The International Baptist Theological Seminary was established by Southern Baptist missionaries in 1948 at Ruschlikon, Switzerland, to help unite Baptists in Western Europe in the aftermath of two world wars. It relocated to Eastern Europe in 1997 amid financial struggles and changing educational needs for European Baptists after the end of the Cold War.
In recent years declining donor income and rising costs of maintaining the Prague campus brought on an economic crisis. Last year IBTS operated at a deficit of 306,000 Euros, the equivalent of about $394,000 U.S. dollars.
After study, IBTS trustees determined that much of the seminary’s master’s-level focus now duplicates degrees offered by national and regional Baptist seminaries that have arisen since the 1990s, but a need for doctoral studies still exists.
In the new plan, seminaries supported by members of the 56 Baptist unions in Europe, the Middle East and Central Asia that make up the European Baptist Federation will feed students into Ph.D. studies in Amsterdam.
The relocated IBTS will share space in a new Baptist House in Amsterdam with offices of the EBF, Dutch Baptist Union and Dutch Baptist Seminary.

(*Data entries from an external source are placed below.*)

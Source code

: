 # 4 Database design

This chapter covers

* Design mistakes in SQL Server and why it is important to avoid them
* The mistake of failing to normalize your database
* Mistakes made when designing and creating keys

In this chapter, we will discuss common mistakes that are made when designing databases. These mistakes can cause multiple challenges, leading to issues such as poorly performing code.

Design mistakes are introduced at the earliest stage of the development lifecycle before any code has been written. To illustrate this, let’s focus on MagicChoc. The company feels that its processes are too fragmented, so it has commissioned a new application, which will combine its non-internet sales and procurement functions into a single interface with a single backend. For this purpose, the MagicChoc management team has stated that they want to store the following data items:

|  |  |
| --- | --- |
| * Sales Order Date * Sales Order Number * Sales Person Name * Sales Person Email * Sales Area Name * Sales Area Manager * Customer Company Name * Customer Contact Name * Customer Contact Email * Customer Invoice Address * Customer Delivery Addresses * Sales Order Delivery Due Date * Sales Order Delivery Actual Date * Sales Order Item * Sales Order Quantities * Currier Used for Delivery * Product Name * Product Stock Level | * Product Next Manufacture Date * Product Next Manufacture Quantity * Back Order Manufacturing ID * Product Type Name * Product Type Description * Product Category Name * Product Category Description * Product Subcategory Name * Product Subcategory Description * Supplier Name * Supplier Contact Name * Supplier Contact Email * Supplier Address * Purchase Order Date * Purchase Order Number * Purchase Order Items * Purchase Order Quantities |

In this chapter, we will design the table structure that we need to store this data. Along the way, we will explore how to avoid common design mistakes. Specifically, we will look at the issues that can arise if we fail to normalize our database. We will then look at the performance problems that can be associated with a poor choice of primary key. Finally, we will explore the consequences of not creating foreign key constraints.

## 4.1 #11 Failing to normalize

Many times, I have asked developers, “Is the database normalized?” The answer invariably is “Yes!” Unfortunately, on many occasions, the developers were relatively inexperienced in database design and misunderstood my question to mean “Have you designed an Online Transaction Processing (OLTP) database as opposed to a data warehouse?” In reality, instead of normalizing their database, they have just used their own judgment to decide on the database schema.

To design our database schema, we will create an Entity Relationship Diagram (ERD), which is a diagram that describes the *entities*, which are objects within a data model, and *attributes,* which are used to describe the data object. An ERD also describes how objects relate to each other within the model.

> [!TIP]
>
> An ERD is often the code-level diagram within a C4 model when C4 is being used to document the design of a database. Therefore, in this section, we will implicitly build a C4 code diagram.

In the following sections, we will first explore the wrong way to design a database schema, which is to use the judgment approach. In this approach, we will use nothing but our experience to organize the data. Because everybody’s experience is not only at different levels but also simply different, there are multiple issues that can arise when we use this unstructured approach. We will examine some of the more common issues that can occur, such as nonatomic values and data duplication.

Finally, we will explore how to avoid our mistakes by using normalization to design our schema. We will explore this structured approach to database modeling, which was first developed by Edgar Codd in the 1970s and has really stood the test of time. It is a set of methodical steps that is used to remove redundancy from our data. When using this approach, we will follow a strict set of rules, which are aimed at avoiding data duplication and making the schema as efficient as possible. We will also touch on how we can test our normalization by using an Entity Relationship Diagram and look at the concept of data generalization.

The seminary will function as an imbedded partner within Vrije University in Amsterdam (VU), a state university recognized for its theology faculty.
The Cooperative Baptist Fellowship, a U.S. partner with IBTS since the Southern Baptist Convention Foreign Mission Board unexpectedly revoked about 40 percent of the seminary’s budget funding in 1991, mobilized more than 1,000 volunteers to travel to Prague in the mid-1990s and help remodel buildings in preparation for the opening of the current campus.
Jim Smith, interim global missions coordinator for the Atlanta-based Fellowship, said recently he supported the move and predicted the CBF would continue to value its partnership with IBTS in Amsterdam.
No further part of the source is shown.